Among the complaint’s allegations, according to news accounts, were that Billy—the zoo’s lone elephant after its one female was sent to a sanctuary—was sexually frustrated. In 2010, however, the zoo acquired two females from the San Diego Zoo, which had acquired them after the government confiscated them from an individual in Texas.
The city responded that the zoo pampers its elephants with a two-story barn with radiant-heated floors, carrot-tossing games, daily “elephant pedicures” and an animal psychiatrist on hand. Deputy City Attorney John Carvalho told the Los Angeles Times: “If only people were treated so well.”
The city initially prevailed on summary judgment, but the Court of Appeal reversed in an unpublished 2009 opinion. It held that there were triable issues of fact as to whether the city was illegally condoning animal cruelty or neglect by spending money on the exhibit.
On remand, Segal ruled that practices alleged in the complaint, including electrical shocking and the use of bull hooks, would violate Penal Code §596.5. He also ruled that a new argument by the city—that Civil Code §3369, which prohibits the issuance of an injunction to enforce a penal law, bars the relief sought by the plaintiff—was foreclosed by the first Court of Appeal decision.
Following trial, Segal issued an injunction, limited to prohibiting certain forms of discipline, requiring specific amounts of exercise time, and requiring the rototilling of the soil in the exhibit in response to evidence that the ground was hard and caused cracked toes and weary joints.
While the elephants were not “thriving,” the judge wrote, the city’s treatment of them was “not abusive,” nor was it “cruel beyond the ‘ordinary’ circumstances of captivity.”
Justice Laurence Rubin, writing for the Court of Appeal, said neither Leider nor the city had shown any basis for reversal of Segal’s decision.
He agreed that under the law-of-the-case doctrine, the city could not rely on §3369. And even if the doctrine did not apply, he concluded, the result would be the same because that section was not intended to bar taxpayer suits.
The court declined to follow a recent First District Court of Appeal decision rejecting the use of a taxpayer suit as a vehicle for enforcing animal cruelty laws, Animal Legal Defense Fund v.

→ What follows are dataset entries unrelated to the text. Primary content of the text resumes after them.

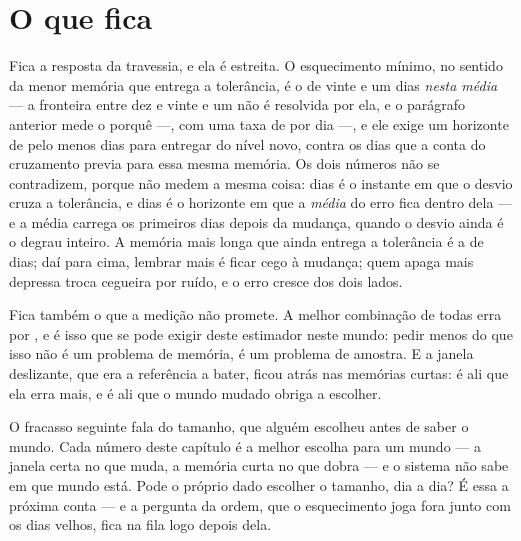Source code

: \section{O que fica}

Fica a resposta da travessia, e ela é estreita. O esquecimento mínimo, no sentido da menor memória que
entrega a tolerância, é o de vinte e um dias \emph{nesta média} --- a fronteira entre dez e vinte e um
não é resolvida por ela, e o parágrafo anterior mede o porquê ---, com uma taxa de
\numEsquecimentoMelhorTaxa{} por
dia ---, e ele exige um horizonte de pelo menos \numEsquecimentoHorizonteCurto{} dias para entregar
\numEsquecimentoTolerancia{} do nível novo, contra os \numEsquecimentoMelhorDias{} dias que a conta
do cruzamento previa para essa mesma memória. Os dois números não se contradizem, porque não medem a
mesma coisa: \numEsquecimentoMelhorDias{} dias é o instante em que o desvio cruza a tolerância, e
\numEsquecimentoHorizonteCurto{} dias é o horizonte em que a \emph{média} do erro fica dentro dela ---
e a média carrega os primeiros dias depois da mudança, quando o desvio ainda é o degrau inteiro. A memória mais longa que ainda entrega a tolerância é a de \numEsquecimentoMemoriaLonga{} dias;
daí para cima, lembrar mais é ficar cego à mudança; quem apaga
mais depressa troca cegueira por ruído, e o erro cresce dos dois lados.

Fica também o que a medição não promete. A melhor combinação de todas erra por
\numEsquecimentoMelhor{}, e é isso que se pode exigir deste estimador neste mundo: pedir menos do que
isso não é um problema de memória, é um problema de amostra. E a janela deslizante, que era a
referência a bater, ficou atrás nas memórias curtas: é ali que ela erra mais, e é ali que o mundo
mudado obriga a escolher.

O fracasso seguinte fala do tamanho, que alguém escolheu antes de saber o mundo. Cada número
deste capítulo é a melhor escolha para um mundo --- a janela certa no que muda, a memória curta no
que dobra --- e o sistema não sabe em que mundo está. Pode o próprio dado escolher o tamanho, dia a
dia? É essa a próxima conta --- e a pergunta da ordem, que o esquecimento joga fora junto com os
dias velhos, fica na fila logo depois dela.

California Exposition and State Fairs (2015) 239 Cal.App.4th 1286. The court there held that the right to enforce those laws is limited to public prosecutors and humane societies.
“Because the Los Angeles City Attorney’s Office has apparently declined to prosecute the Zoo for animal cruelty, the Zoo’s mistreatment of its elephants as found by the trial court has gone unchallenged,” Rubin wrote. “To hold that the power of a local humane organization to file a complaint bars a taxpayer action where the City refuses to prosecute itself undermines the very purpose of taxpayer actions.”
Justice Madeleine Flier concurred in the opinion.
Presiding Justice Tricia Bigelow dissented, arguing that the ruling “will empower Leider to bring endless contempt proceedings against the Los Angeles Zoo, all based on injunctions that are contrary to California law.” She agreed with the city that the entire case should have been thrown out under §3369.
The case is Leider v. Lewis, 16 S.O.S. 244.